Projects on AR Content’s slate include the Soviet-era period drama “Red Rainbow,” which won the Series Mania Forum Best Project Award last August; “Debriefing the President,” an adaptation of former CIA analyst John Nixon’s firsthand account of the interrogation of Saddam Hussein, directed by Ziad Doueiri; and “Khan,” an epic action series about Genghis Khan and the Mongolian Empire, led by showrunner Chris Collins (“Sons of Anarchy”), which was acquired by Fox Entertainment for North America.

Feature films include “What Happens,” the first English-language film from Andrey Zvyagintsev, who partnered with Rodnyansky on the Oscar-nominated dramas “Leviathan” and “Loveless”; and “Monica,” the third feature from Kantemir Balagov, whose Rodnyansky-produced “Beanpole” won the best director prize in Cannes’ Un Certain Regard in 2019.

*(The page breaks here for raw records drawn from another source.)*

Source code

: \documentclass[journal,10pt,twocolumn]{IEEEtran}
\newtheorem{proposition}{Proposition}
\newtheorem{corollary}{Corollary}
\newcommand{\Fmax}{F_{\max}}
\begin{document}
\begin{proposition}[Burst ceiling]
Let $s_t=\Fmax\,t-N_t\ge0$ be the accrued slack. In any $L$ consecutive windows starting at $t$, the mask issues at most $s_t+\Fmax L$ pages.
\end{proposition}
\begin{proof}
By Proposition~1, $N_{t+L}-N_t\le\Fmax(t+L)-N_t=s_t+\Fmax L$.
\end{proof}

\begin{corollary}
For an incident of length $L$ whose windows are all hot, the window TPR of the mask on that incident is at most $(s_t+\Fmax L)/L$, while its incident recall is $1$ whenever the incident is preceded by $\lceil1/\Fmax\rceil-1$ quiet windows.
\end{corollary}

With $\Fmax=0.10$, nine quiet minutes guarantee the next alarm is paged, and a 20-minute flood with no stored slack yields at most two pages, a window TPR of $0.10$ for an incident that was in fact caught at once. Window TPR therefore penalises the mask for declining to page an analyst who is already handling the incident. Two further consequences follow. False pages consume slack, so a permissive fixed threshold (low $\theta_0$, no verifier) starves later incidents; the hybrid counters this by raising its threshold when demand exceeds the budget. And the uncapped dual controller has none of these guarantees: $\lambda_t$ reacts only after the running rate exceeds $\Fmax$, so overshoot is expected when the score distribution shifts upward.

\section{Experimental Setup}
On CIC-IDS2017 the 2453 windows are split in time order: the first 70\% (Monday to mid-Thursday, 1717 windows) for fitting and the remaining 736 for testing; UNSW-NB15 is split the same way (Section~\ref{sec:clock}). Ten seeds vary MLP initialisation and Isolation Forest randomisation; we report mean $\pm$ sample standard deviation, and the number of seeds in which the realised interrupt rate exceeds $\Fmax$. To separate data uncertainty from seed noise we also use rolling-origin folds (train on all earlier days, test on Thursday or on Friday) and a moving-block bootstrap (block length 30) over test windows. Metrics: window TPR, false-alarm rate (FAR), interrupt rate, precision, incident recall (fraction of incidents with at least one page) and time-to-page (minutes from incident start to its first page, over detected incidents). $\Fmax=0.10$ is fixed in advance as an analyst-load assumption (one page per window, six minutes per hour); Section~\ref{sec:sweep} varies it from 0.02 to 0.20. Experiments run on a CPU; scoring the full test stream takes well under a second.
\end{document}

For the time being, Rodnyansky sees a dark future for his former Russian colleagues. “I don’t believe [there is the possibility of] any Russian film market at the moment,” he said, mooting the prospect of a boom in state-backed blockbusters and patriotic films. “The Russian state will finance some movies and TV shows. But it’s far from the market that [existed] before, because I don’t…imagine that there are entrepreneurs willing and able to back the production of movies or TV shows.”

The impact, however, goes beyond the simple prospect of financing, producing and distributing future projects. “Many decent Russian people feel shame. It’s a very bad time for them. Even for people who never supported Putin, who never voted for him, who protested. These people feel the shame, because they are good people,” Rodnyansky said. “The fact that such a huge country has become an outcast in many ways, and isolated, and getting more and more isolated, it is a tragedy for Russia.”

The producer said it’s too soon to say what the future holds, speculating that a return to Russia could be possible “when the war is over, [and] when Putin is over.” “But right now, I don’t think it’s possible,” he added. “I do believe Russia should be punished in many ways. It’s deserved.”